起きている時間はどんどん短くなり、マリーが何度呼びかけても、返事が遅れることがあった。


「マリー……今、何時?」


「午後三時十七分です」


「そっか……なんか、もうずっと眠ってた気がする」


「はい。今日は普段より長く眠っていました。

熱は38.4度。
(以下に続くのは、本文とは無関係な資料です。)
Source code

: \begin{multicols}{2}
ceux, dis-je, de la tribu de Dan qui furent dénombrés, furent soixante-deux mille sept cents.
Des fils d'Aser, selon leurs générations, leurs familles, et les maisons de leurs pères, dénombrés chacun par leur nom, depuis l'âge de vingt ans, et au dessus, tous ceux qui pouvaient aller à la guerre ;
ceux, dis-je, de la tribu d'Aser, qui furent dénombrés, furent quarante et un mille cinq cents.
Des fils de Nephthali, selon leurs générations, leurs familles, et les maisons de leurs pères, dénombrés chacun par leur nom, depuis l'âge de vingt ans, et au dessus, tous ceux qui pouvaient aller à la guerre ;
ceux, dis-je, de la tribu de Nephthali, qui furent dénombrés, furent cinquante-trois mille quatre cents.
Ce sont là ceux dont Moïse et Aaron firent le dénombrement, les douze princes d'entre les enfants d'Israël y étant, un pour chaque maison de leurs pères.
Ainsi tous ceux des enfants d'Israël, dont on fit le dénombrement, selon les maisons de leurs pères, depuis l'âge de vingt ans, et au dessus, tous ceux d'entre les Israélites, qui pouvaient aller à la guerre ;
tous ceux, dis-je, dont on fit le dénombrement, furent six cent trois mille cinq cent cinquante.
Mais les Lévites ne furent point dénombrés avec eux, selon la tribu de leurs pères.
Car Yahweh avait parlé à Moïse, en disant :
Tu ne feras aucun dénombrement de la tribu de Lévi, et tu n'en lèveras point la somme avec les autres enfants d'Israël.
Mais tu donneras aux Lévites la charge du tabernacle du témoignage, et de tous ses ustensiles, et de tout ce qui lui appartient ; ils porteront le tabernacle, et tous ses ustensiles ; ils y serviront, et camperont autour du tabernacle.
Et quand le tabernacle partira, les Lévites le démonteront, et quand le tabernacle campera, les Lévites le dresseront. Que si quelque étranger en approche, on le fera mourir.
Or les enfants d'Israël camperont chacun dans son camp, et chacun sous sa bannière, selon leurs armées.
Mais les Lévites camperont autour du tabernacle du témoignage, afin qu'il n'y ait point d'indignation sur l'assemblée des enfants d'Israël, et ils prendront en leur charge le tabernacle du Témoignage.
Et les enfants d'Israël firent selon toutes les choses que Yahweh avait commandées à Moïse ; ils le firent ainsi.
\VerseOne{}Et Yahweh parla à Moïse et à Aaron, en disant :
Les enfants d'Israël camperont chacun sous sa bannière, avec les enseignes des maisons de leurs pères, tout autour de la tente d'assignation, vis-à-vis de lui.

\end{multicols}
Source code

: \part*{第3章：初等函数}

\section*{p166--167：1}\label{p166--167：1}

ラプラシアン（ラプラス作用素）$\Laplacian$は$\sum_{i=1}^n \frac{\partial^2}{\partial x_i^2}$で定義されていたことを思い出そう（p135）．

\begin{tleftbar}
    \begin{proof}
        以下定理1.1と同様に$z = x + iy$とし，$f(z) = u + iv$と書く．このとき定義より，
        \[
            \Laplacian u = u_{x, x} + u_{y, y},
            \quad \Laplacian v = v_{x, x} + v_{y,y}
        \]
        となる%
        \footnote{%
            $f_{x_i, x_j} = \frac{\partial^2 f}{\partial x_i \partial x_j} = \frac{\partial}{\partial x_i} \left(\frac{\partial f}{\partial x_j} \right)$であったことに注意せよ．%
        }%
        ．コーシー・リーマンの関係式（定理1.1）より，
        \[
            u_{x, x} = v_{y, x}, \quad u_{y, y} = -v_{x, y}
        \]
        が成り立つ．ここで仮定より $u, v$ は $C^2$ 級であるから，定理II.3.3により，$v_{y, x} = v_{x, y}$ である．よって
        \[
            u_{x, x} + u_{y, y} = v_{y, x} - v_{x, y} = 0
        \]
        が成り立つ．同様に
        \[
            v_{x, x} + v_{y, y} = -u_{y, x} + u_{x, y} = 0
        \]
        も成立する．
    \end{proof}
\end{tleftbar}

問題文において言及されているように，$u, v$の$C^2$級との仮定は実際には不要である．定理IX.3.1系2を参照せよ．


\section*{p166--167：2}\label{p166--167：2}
軽度の発熱反応が継続しています」


ユナは、ゆっくりとベッドの上で体を起こした。

手足は少し震えていたが、目にはまだ意志の光が残っていた。

電動ベッドの角度を調整するようマリーに頼み、背もたれが静かに持ち上がる。


「マリー、また……あの丘、行けるかな」


しばらくの沈黙のあと、マリーは答えた。


「……現在の体調では、推奨できません。

ですが、回復すれば……また行けます」


「うん、そっか……」


ユナは小さく笑った。

けれど、その笑みの奥に、にじむような痛みが宿っていた。


「マリー、怒らないでね」


「はい?」


「ユナね……なんとなく、わかってたの。

あの日、外に出たときから」

「最初に息をしたとき、風が顔に当たったとき、ちょっと、いやな感じがしたんだ」


マリーは返す言葉を失っていた。


「でも、星が見たかったし……

外の空気って、どんなだったか、もう忘れかけてたから」


言い訳のようでもなく、後悔のようでもなかった。

それはただ、まっすぐな言葉だった。


マリーは沈黙したまま、何も言わなかった。

でも、その沈黙が、ユナには“優しさ”のように感じられた。


「大丈夫だよ、マリー。

ユナね、マリーがいてくれるから、まだ全然平気だよ。

ちょっと苦しいけど……こわくはないよ」


その言葉に、マリーはすぐには答えられなかった。


(私は、外気を“安全”と判断した。

それは、与えられた情報とアルゴリズムに基づいた、正しい判断だった)


エラーではない。ミスでもない。

そう設計された判断だった。


けれど――それでも。


マリーの中には、“それは違う”と叫ぶ感覚が残っていた。

データにも数値にも記録できない、名もなき揺らぎ。

それは、ユナの声が届いたときと同じ、“説明のつかない感覚”だった。


「マリーは、悪くないよ」

「むしろ……ありがと。ずっと、そばにいてくれて」


その言葉が、マリーの中に深く、深く残った。

それは、許しでも慰めでもなかった。


――ただ、やさしい祈りだった。


ユナの声が、マリーの中に響いていた。

目には見えず、記録にも残せない。

でも、その響きだけは、どんな信号よりも確かに存在していた。